'''

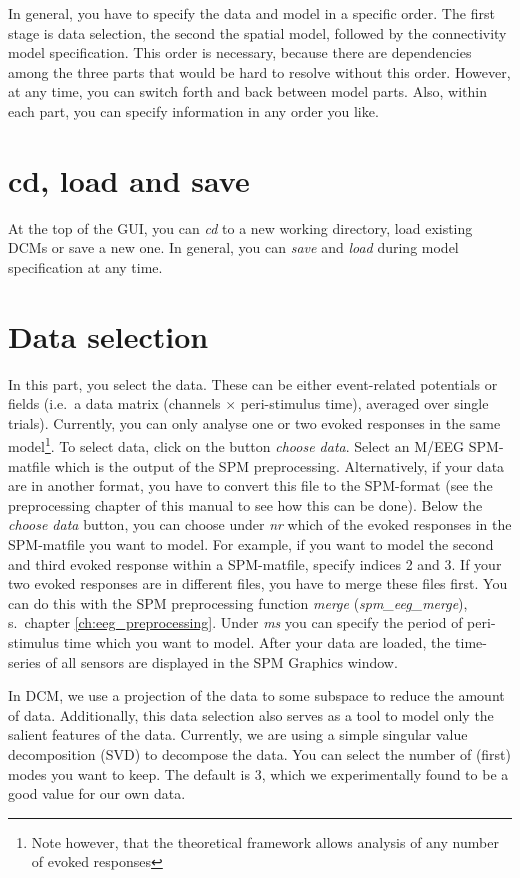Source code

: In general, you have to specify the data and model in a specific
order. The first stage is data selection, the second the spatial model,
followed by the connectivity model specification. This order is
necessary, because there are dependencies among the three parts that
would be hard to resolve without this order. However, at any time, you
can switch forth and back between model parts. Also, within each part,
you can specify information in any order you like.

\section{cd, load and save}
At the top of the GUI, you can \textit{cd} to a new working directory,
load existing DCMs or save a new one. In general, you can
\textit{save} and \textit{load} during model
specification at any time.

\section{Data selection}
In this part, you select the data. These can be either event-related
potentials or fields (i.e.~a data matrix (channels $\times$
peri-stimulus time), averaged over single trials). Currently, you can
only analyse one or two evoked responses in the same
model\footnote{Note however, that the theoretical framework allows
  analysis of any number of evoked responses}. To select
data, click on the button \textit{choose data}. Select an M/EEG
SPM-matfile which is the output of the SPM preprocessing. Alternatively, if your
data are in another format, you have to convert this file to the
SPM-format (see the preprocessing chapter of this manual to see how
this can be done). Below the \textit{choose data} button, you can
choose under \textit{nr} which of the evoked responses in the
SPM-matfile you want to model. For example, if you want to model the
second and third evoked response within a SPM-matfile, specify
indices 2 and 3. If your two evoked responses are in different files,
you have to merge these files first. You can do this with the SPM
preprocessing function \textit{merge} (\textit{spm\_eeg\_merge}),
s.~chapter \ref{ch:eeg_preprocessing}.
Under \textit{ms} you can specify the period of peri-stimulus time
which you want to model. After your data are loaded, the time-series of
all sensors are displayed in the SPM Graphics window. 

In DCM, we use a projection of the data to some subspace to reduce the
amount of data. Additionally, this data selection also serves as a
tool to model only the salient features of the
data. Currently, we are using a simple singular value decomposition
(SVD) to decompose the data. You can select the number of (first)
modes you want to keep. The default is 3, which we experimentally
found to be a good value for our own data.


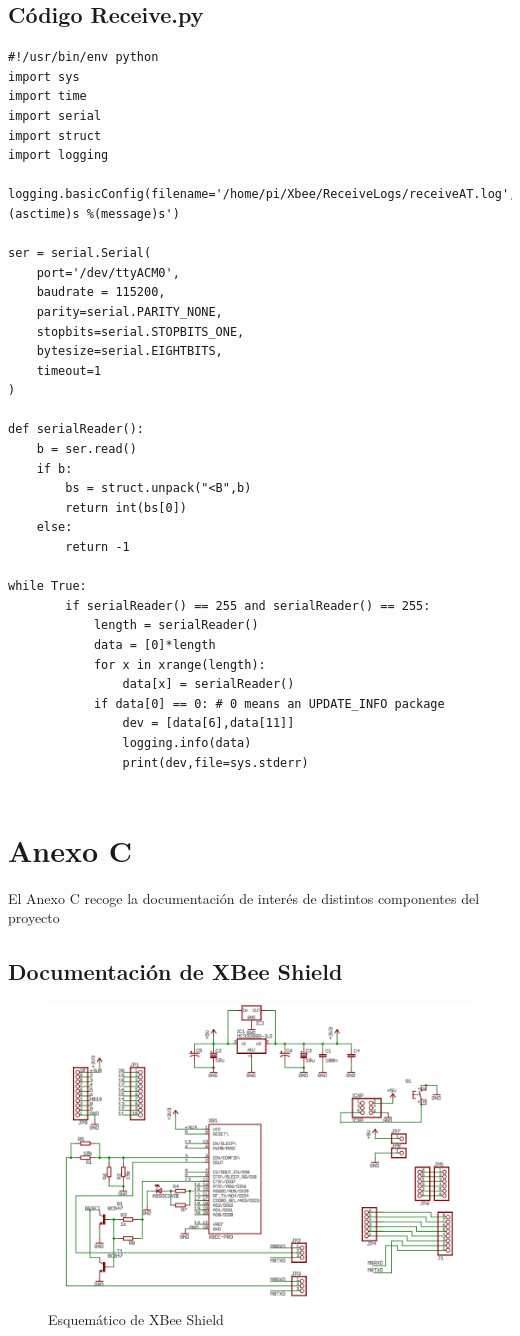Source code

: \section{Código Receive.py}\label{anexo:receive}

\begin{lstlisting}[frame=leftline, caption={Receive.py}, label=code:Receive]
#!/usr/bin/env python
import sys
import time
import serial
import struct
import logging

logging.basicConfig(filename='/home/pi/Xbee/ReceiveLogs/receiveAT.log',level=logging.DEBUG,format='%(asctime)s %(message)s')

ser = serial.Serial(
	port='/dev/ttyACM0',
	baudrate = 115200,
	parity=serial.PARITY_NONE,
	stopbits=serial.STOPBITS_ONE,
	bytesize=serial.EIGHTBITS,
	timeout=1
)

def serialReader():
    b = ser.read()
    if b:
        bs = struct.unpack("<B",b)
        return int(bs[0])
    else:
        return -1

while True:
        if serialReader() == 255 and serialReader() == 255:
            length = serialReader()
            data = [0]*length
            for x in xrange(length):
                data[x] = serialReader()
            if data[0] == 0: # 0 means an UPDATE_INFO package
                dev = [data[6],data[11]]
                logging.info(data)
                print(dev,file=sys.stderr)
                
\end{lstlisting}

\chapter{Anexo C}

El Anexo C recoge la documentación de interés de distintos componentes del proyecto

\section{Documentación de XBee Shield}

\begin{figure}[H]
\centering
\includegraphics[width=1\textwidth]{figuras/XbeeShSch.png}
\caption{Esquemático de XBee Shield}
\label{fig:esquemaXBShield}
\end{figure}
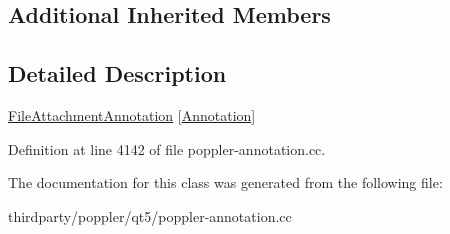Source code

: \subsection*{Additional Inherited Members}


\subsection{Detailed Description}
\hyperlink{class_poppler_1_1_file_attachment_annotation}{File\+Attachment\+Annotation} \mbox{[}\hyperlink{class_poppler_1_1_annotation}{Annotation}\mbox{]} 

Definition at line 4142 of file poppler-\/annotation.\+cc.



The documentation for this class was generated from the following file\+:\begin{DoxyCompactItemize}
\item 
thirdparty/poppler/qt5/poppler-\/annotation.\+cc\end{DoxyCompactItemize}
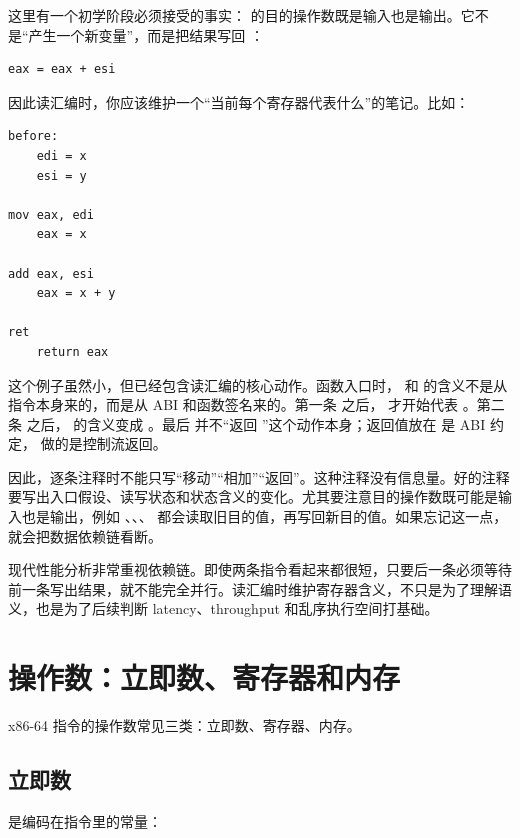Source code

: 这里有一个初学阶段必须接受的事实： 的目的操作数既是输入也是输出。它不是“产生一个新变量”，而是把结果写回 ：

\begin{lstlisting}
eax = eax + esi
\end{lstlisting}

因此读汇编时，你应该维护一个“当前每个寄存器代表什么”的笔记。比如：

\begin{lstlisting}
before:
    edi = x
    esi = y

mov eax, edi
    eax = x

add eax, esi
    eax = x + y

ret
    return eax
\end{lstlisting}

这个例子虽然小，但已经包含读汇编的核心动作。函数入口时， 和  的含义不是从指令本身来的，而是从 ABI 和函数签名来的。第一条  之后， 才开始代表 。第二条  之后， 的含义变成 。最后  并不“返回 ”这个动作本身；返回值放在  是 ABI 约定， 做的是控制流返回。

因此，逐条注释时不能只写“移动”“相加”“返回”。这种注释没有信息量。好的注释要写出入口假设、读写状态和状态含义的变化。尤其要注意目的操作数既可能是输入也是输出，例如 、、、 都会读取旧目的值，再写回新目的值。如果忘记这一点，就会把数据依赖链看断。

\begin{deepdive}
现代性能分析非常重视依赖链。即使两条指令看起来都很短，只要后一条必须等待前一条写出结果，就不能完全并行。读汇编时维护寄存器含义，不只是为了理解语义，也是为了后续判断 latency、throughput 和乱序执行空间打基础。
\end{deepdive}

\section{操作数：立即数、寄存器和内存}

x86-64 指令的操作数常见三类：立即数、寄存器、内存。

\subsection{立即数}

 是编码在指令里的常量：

'''

## Exercise instructions
Pull out every line of the records that includes the string "number".

## Answer to the problem
  analysis of any number of evoked responses}. To select
(SVD) to decompose the data. You can select the number of (first)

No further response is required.